◆ Extracted entries:
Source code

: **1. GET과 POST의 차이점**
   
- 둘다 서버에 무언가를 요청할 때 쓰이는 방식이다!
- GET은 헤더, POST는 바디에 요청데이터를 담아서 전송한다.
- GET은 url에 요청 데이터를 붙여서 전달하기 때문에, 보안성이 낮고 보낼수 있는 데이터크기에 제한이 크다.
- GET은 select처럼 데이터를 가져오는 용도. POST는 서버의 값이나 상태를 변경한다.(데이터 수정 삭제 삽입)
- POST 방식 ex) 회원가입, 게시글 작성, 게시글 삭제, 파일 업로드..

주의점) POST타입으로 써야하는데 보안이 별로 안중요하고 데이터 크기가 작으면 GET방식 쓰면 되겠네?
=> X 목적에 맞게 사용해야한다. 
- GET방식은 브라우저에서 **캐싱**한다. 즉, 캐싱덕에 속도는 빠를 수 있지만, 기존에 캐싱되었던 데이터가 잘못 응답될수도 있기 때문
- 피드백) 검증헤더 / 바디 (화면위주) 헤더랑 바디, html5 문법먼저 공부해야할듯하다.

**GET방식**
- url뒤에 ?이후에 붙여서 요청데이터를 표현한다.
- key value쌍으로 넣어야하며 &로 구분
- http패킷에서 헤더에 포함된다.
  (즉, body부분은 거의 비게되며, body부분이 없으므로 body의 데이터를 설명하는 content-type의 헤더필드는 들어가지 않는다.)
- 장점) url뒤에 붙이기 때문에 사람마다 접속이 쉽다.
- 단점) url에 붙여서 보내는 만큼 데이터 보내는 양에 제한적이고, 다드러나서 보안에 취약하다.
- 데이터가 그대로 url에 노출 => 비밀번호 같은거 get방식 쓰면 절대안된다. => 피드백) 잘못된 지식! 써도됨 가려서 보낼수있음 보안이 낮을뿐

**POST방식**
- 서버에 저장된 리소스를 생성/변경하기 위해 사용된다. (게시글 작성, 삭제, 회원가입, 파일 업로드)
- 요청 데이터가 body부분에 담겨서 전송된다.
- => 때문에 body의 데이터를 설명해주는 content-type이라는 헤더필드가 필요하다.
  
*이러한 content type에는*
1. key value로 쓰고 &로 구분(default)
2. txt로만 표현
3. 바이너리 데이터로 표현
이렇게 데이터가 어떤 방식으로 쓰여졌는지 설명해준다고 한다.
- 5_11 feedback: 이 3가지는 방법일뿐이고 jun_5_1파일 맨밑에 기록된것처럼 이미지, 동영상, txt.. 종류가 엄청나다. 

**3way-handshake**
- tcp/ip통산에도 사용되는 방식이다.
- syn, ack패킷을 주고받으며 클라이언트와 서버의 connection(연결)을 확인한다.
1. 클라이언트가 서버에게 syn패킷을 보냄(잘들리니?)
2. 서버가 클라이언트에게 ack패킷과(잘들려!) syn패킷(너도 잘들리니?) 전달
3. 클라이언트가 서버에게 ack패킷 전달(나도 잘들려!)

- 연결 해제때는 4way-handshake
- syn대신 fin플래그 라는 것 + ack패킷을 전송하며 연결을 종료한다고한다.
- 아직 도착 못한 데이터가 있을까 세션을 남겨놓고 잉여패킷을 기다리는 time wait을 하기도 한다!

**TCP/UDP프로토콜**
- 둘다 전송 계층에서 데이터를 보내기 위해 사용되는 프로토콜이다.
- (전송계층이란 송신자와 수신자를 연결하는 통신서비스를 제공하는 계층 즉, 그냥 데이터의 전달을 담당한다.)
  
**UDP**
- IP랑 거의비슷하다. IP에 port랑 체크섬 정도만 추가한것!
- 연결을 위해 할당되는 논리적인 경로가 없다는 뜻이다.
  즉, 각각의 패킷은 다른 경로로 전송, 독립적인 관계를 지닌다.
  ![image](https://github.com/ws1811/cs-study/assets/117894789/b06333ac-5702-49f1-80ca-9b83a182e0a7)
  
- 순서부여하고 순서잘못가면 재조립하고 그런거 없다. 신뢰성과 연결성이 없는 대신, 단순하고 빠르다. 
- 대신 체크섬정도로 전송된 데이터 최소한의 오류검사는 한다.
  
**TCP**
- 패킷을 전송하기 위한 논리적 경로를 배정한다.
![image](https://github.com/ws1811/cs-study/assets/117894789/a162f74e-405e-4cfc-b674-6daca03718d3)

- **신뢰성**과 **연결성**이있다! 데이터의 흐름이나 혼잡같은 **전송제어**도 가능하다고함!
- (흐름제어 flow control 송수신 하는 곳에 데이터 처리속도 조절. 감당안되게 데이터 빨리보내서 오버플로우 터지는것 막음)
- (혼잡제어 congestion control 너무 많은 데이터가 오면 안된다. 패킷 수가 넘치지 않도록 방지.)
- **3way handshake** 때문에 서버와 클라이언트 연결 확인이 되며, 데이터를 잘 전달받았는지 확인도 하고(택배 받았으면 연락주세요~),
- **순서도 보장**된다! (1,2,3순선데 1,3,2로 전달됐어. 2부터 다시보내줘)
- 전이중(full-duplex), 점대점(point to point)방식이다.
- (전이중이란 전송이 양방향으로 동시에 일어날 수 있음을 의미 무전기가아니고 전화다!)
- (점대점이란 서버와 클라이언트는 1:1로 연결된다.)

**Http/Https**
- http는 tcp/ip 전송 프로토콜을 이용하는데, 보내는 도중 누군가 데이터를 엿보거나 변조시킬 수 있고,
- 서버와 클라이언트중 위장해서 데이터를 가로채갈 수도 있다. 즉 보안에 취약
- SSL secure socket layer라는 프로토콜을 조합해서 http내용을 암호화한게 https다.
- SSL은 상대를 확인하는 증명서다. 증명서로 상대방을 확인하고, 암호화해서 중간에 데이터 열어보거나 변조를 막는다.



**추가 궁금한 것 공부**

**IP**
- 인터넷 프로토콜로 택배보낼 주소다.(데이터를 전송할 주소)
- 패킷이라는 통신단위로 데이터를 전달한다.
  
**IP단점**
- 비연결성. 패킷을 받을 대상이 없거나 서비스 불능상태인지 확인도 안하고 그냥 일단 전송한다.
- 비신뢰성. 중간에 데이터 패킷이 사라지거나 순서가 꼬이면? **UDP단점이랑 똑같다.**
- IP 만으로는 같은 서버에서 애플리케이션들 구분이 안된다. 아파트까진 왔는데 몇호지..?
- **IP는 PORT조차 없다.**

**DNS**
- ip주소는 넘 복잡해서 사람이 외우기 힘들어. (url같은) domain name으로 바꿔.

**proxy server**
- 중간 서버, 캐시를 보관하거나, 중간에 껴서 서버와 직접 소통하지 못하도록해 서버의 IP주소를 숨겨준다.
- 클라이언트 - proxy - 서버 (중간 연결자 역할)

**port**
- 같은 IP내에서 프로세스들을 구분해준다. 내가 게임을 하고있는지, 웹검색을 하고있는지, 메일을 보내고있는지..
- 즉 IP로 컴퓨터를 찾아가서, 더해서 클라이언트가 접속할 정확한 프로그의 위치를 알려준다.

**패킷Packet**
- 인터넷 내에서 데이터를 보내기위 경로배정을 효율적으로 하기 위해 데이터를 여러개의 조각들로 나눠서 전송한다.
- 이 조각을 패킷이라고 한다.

◆ What you are asked to do:
From the opening line of the data above through the line that contains "- tcp/ip통산에도 사용되는 방식이다.", please print each line as it stands and only those lines.

◆ Written response:
Source code

: **1. GET과 POST의 차이점**
   
- 둘다 서버에 무언가를 요청할 때 쓰이는 방식이다!
- GET은 헤더, POST는 바디에 요청데이터를 담아서 전송한다.
- GET은 url에 요청 데이터를 붙여서 전달하기 때문에, 보안성이 낮고 보낼수 있는 데이터크기에 제한이 크다.
- GET은 select처럼 데이터를 가져오는 용도. POST는 서버의 값이나 상태를 변경한다.(데이터 수정 삭제 삽입)
- POST 방식 ex) 회원가입, 게시글 작성, 게시글 삭제, 파일 업로드..

주의점) POST타입으로 써야하는데 보안이 별로 안중요하고 데이터 크기가 작으면 GET방식 쓰면 되겠네?
=> X 목적에 맞게 사용해야한다. 
- GET방식은 브라우저에서 **캐싱**한다. 즉, 캐싱덕에 속도는 빠를 수 있지만, 기존에 캐싱되었던 데이터가 잘못 응답될수도 있기 때문
- 피드백) 검증헤더 / 바디 (화면위주) 헤더랑 바디, html5 문법먼저 공부해야할듯하다.

**GET방식**
- url뒤에 ?이후에 붙여서 요청데이터를 표현한다.
- key value쌍으로 넣어야하며 &로 구분
- http패킷에서 헤더에 포함된다.
  (즉, body부분은 거의 비게되며, body부분이 없으므로 body의 데이터를 설명하는 content-type의 헤더필드는 들어가지 않는다.)
- 장점) url뒤에 붙이기 때문에 사람마다 접속이 쉽다.
- 단점) url에 붙여서 보내는 만큼 데이터 보내는 양에 제한적이고, 다드러나서 보안에 취약하다.
- 데이터가 그대로 url에 노출 => 비밀번호 같은거 get방식 쓰면 절대안된다. => 피드백) 잘못된 지식! 써도됨 가려서 보낼수있음 보안이 낮을뿐

**POST방식**
- 서버에 저장된 리소스를 생성/변경하기 위해 사용된다. (게시글 작성, 삭제, 회원가입, 파일 업로드)
- 요청 데이터가 body부분에 담겨서 전송된다.
- => 때문에 body의 데이터를 설명해주는 content-type이라는 헤더필드가 필요하다.
  
*이러한 content type에는*
1. key value로 쓰고 &로 구분(default)
2. txt로만 표현
3. 바이너리 데이터로 표현
이렇게 데이터가 어떤 방식으로 쓰여졌는지 설명해준다고 한다.
- 5_11 feedback: 이 3가지는 방법일뿐이고 jun_5_1파일 맨밑에 기록된것처럼 이미지, 동영상, txt.. 종류가 엄청나다. 

**3way-handshake**
- tcp/ip통산에도 사용되는 방식이다.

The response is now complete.